Im fünften Kapitel werden wichtige Methoden und relevante Verfahren zur Gewinnung diagnostischer Informationen beschrieben, die zur Beobachtung und Feststellung des Entwicklungsstandes, der Intelligenz, der Schulleistung, des sozialen und affektiv–emotionalen Verhaltens, der Sprache, Motorik, Wahrnehmung und damit der Beantwortung (sonder-) und (heil-) pädagogischer Fragestellungen dienen. Diese Methoden und Verfahren bilden die Grundlage für die Erstellung förderungsorientierter sonderpädagogischer Gutachten und für Lerntherapie. Dieses Kapitel thematisiert auch spezielle Probleme wie diagnostische Fragen bei Autismus, schwerer geistiger Behinderung und im Kontext Kind-Umfeld-Analyse.

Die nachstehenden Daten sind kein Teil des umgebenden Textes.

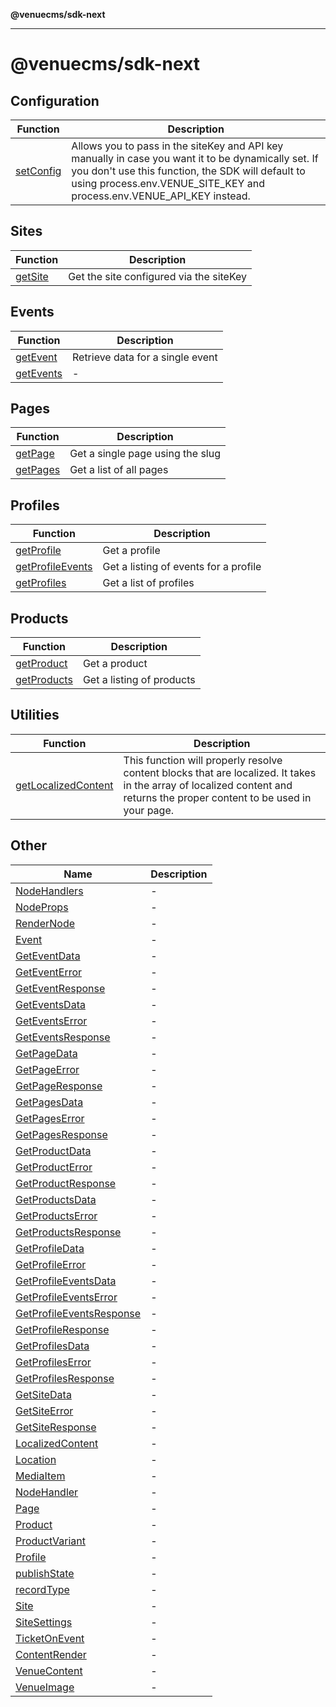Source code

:**@venuecms/sdk-next**

***

# @venuecms/sdk-next

## Configuration

| Function | Description |
| ------ | ------ |
| [setConfig](functions/setConfig.md) | Allows you to pass in the siteKey and API key manually in case you want it to be dynamically set. If you don't use this function, the SDK will default to using process.env.VENUE_SITE_KEY and process.env.VENUE_API_KEY instead. |

## Sites

| Function | Description |
| ------ | ------ |
| [getSite](functions/getSite.md) | Get the site configured via the siteKey |

## Events

| Function | Description |
| ------ | ------ |
| [getEvent](functions/getEvent.md) | Retrieve data for a single event |
| [getEvents](functions/getEvents.md) | - |

## Pages

| Function | Description |
| ------ | ------ |
| [getPage](functions/getPage.md) | Get a single page using the slug |
| [getPages](functions/getPages.md) | Get a list of all pages |

## Profiles

| Function | Description |
| ------ | ------ |
| [getProfile](functions/getProfile.md) | Get a profile |
| [getProfileEvents](functions/getProfileEvents.md) | Get a listing of events for a profile |
| [getProfiles](functions/getProfiles.md) | Get a list of profiles |

## Products

| Function | Description |
| ------ | ------ |
| [getProduct](functions/getProduct.md) | Get a product |
| [getProducts](functions/getProducts.md) | Get a listing of products |

## Utilities

| Function | Description |
| ------ | ------ |
| [getLocalizedContent](functions/getLocalizedContent.md) | This function will properly resolve content blocks that are localized. It takes in the array of localized content and returns the proper content to be used in your page. |

## Other

| Name | Description |
| ------ | ------ |
| [NodeHandlers](interfaces/NodeHandlers.md) | - |
| [NodeProps](interfaces/NodeProps.md) | - |
| [RenderNode](interfaces/RenderNode.md) | - |
| [Event](type-aliases/Event.md) | - |
| [GetEventData](type-aliases/GetEventData.md) | - |
| [GetEventError](type-aliases/GetEventError.md) | - |
| [GetEventResponse](type-aliases/GetEventResponse.md) | - |
| [GetEventsData](type-aliases/GetEventsData.md) | - |
| [GetEventsError](type-aliases/GetEventsError.md) | - |
| [GetEventsResponse](type-aliases/GetEventsResponse.md) | - |
| [GetPageData](type-aliases/GetPageData.md) | - |
| [GetPageError](type-aliases/GetPageError.md) | - |
| [GetPageResponse](type-aliases/GetPageResponse.md) | - |
| [GetPagesData](type-aliases/GetPagesData.md) | - |
| [GetPagesError](type-aliases/GetPagesError.md) | - |
| [GetPagesResponse](type-aliases/GetPagesResponse.md) | - |
| [GetProductData](type-aliases/GetProductData.md) | - |
| [GetProductError](type-aliases/GetProductError.md) | - |
| [GetProductResponse](type-aliases/GetProductResponse.md) | - |
| [GetProductsData](type-aliases/GetProductsData.md) | - |
| [GetProductsError](type-aliases/GetProductsError.md) | - |
| [GetProductsResponse](type-aliases/GetProductsResponse.md) | - |
| [GetProfileData](type-aliases/GetProfileData.md) | - |
| [GetProfileError](type-aliases/GetProfileError.md) | - |
| [GetProfileEventsData](type-aliases/GetProfileEventsData.md) | - |
| [GetProfileEventsError](type-aliases/GetProfileEventsError.md) | - |
| [GetProfileEventsResponse](type-aliases/GetProfileEventsResponse.md) | - |
| [GetProfileResponse](type-aliases/GetProfileResponse.md) | - |
| [GetProfilesData](type-aliases/GetProfilesData.md) | - |
| [GetProfilesError](type-aliases/GetProfilesError.md) | - |
| [GetProfilesResponse](type-aliases/GetProfilesResponse.md) | - |
| [GetSiteData](type-aliases/GetSiteData.md) | - |
| [GetSiteError](type-aliases/GetSiteError.md) | - |
| [GetSiteResponse](type-aliases/GetSiteResponse.md) | - |
| [LocalizedContent](type-aliases/LocalizedContent.md) | - |
| [Location](type-aliases/Location.md) | - |
| [MediaItem](type-aliases/MediaItem.md) | - |
| [NodeHandler](type-aliases/NodeHandler.md) | - |
| [Page](type-aliases/Page.md) | - |
| [Product](type-aliases/Product.md) | - |
| [ProductVariant](type-aliases/ProductVariant.md) | - |
| [Profile](type-aliases/Profile.md) | - |
| [publishState](type-aliases/publishState.md) | - |
| [recordType](type-aliases/recordType.md) | - |
| [Site](type-aliases/Site.md) | - |
| [SiteSettings](type-aliases/SiteSettings.md) | - |
| [TicketOnEvent](type-aliases/TicketOnEvent.md) | - |
| [ContentRender](functions/ContentRender.md) | - |
| [VenueContent](functions/VenueContent.md) | - |
| [VenueImage](functions/VenueImage.md) | - |
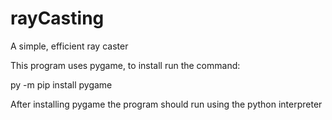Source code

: # rayCasting
A simple, efficient ray caster

This program uses pygame, to install run the command:

py -m pip install pygame

After installing pygame the program should run using the python interpreter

Das sechste Kapitel beschreibt das Vorgehen bei der Erstellung eines pädagogisch-psychologischen, speziell förderungsorientierten Gutachtens mit dem Ziel der Feststellung und Beschreibung des sonder- und heilpädagogischen Förderbedarfs. Ferner enthält es wichtige Aspekte der Förderung.

Ressourcen und Kompetenzen der Schüler zu erkennen, trägt nicht nur dazu bei, Schüler zu fördern, Unterricht erfolgreich planen und durchführen zu können, sondern auch dazu, Schüler zu bilden und die Persönlichkeit zu entfalten. In diesem Kontext bietet dieses Kapitel auch kompetenzorientierte Fördervorschläge z. B. für die Bereiche Alltagsbewältigung, Kognition, Schule, Unterricht, Emotionalität und Sozialverhalten sowie konzeptionelle Überlegungen zur Förderplanung im Hinblick auf Notwendigkeit, Verständnis, Grundsätze, Aufgaben, Prozesshaftigkeit, Aufbau und Inhalt.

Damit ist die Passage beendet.